Exercise directions
Among the lines below, restate word for word only those from the line with "extraction moved from" through the line with "the new release: its", with both end lines kept.

(Rendered images with source text)
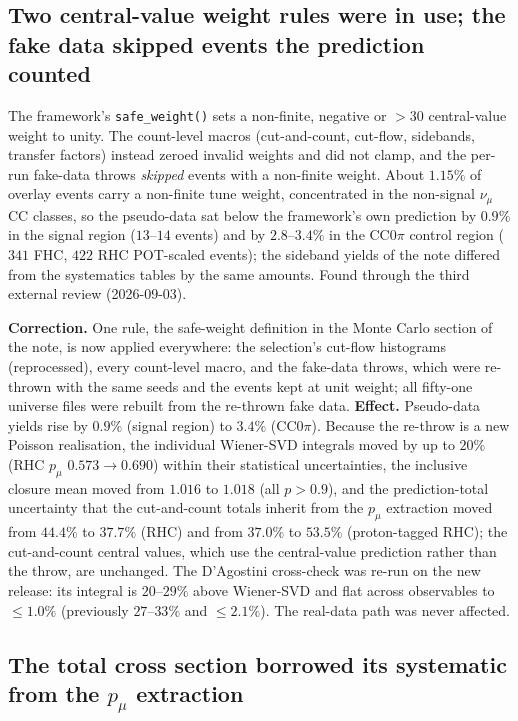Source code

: \subsection{Two central-value weight rules were in use; the fake data skipped events the prediction counted}

The framework's \texttt{safe\_weight()} sets a non-finite, negative or $>30$ central-value
weight to unity. The count-level macros (cut-and-count, cut-flow, sidebands, transfer
factors) instead zeroed invalid weights and did not clamp, and the per-run fake-data throws
\emph{skipped} events with a non-finite weight. About $1.15\%$ of overlay events carry a
non-finite tune weight, concentrated in the non-signal $\nu_\mu$CC classes, so the
pseudo-data sat below the framework's own prediction by $0.9\%$ in the signal region
($13$--$14$ events) and by $2.8$--$3.4\%$ in the CC$0\pi$ control region ($341$ FHC,
$422$ RHC POT-scaled events); the sideband yields of the note differed from the
systematics tables by the same amounts. Found through the third external review
(2026-09-03).

\textbf{Correction.} One rule, the safe-weight definition in the Monte Carlo section of the note, is now applied
everywhere: the selection's cut-flow histograms (reprocessed), every count-level macro,
and the fake-data throws, which were re-thrown with the same seeds and the events kept at
unit weight; all fifty-one universe files were rebuilt from the re-thrown fake data.
\textbf{Effect.} Pseudo-data yields rise by $0.9\%$ (signal region) to $3.4\%$ (CC$0\pi$).
Because the re-throw is a new Poisson realisation, the individual Wiener-SVD integrals
moved by up to $20\%$ (RHC $p_\mu$ $0.573\to0.690$) within their statistical
uncertainties, the inclusive closure mean moved from $1.016$ to $1.018$ (all $p>0.9$), and
the prediction-total uncertainty that the cut-and-count totals inherit from the $p_\mu$
extraction moved from $44.4\%$ to $37.7\%$ (RHC) and from $37.0\%$ to $53.5\%$
(proton-tagged RHC); the cut-and-count central values, which use the central-value
prediction rather than the throw, are unchanged. The D'Agostini cross-check was re-run on
the new release: its integral is $20$--$29\%$ above Wiener-SVD and flat across observables
to $\le1.0\%$ (previously $27$--$33\%$ and $\le2.1\%$). The real-data path was never affected.

\subsection{The total cross section borrowed its systematic from the $p_\mu$ extraction}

Solution to the problem
extraction moved from $44.4\%$ to $37.7\%$ (RHC) and from $37.0\%$ to $53.5\%$
(proton-tagged RHC); the cut-and-count central values, which use the central-value
prediction rather than the throw, are unchanged. The D'Agostini cross-check was re-run on
the new release: its integral is $20$--$29\%$ above Wiener-SVD and flat across observables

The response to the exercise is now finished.